No mesmo diapasão, a destacada Lei Federal nº 12.654/2012, também acresceu o artigo 9º-A na Lei Federal nº 7.210/1984 (Lei de Execução Penal):
Art. 9º-A. Os condenados por crime praticado, dolosamente, com violência de natureza grave contra pessoa, ou por qualquer dos crimes previstos no art.1º, da Lei nº 8.072, de 25 de julho de 1990, serão submetidos, obrigatoriamente, à identificação do perfil genético, mediante extração de DNA - ácido desoxirribonucleico, por técnica adequada e indolor.
§ 1º A identificação do perfil genético será armazenada em banco de dados sigiloso, conforme regulamento a ser expedido pelo Poder Executivo.
§ 2º A autoridade policial, federal ou estadual, poderá requerer ao juiz competente, no caso de inquérito instaurado, o acesso ao banco de dados de identificação de perfil genético.

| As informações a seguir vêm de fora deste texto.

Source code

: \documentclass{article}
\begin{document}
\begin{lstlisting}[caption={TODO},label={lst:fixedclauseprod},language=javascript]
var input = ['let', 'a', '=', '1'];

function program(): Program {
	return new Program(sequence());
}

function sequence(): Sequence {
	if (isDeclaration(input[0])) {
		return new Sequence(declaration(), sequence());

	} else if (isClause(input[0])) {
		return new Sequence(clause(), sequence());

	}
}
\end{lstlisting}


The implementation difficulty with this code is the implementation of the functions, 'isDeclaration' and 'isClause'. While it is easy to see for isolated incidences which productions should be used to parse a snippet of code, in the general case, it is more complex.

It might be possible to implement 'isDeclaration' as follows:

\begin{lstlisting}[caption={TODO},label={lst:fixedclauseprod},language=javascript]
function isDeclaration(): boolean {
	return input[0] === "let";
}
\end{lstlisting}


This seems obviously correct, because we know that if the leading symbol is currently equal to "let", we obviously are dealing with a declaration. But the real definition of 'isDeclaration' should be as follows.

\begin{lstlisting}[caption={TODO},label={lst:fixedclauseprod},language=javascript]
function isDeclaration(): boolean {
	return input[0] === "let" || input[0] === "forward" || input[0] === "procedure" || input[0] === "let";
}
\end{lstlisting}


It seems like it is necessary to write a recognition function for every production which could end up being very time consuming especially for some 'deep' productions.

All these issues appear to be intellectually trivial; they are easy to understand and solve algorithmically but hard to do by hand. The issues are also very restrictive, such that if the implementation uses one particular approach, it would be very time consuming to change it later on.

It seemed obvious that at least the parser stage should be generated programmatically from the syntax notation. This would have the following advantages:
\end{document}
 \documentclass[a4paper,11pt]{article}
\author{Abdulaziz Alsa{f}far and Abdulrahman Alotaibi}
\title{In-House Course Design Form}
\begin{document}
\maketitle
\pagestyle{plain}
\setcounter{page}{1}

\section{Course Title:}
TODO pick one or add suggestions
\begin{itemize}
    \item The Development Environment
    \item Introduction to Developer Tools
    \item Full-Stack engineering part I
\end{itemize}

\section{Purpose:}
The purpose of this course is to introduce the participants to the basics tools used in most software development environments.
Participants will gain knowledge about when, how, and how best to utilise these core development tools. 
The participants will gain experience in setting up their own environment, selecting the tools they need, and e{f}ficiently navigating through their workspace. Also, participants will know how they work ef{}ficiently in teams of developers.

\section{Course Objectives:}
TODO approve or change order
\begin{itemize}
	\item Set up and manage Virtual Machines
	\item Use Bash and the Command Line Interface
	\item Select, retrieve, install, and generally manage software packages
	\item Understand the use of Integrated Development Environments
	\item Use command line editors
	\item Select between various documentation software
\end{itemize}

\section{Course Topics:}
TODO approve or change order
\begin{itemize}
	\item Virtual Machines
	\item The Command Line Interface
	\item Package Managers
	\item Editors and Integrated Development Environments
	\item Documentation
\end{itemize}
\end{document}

Nesta hipótese, observa-se que há expresso comando legal de que os sujeitos condenados por delitos violentos contra a pessoa ou por qualquer crime hediondo (Lei Federal nº 8.072/1990), deverão ser submetidos à identificação pelo perfil genético, via coleta do “DNA” (ácido desoxirribonucleico)[19] do indivíduo, facultando aos Delegados de Polícia o acesso mediante ordem judicial ao respectivo banco de dados, justamente para eventuais confrontos com materiais obtidos em sede de investigação criminal.
Não obstante possível argumentação de suposta incompatibilidade com o princípio da não autoincriminação, a ponto de inviabilizar a identificação pelo perfil genético sem o consentimento do agente, visto que o sujeito não poderia ser compelido a contribuir ativamente com a investigação criminal, por ora prevalece o entendimento de que a disposição legal é válida e o procedimento é lícito, desde que a coleta do material seja realizada de modo não invasivo, vale dizer, sem a penetração no organismo humano para a extração.[20]
Outrossim, assinala-se que a análise por meio do confronto de material biológico com o composto orgânico do “DNA” que individualiza cada sujeito, além de viabilizar a identificação de criminosos, também propicia a exclusão de pessoas investigadas.[21] A genética forense permite a obtenção de provas que inocentem pessoas consideradas suspeitas, consentânea à busca da verdade e às premissas constitucionais que informam o processo penal, diminuindo a probabilidade de equívocos e injustiças desde a etapa extrajudicial da persecução criminal.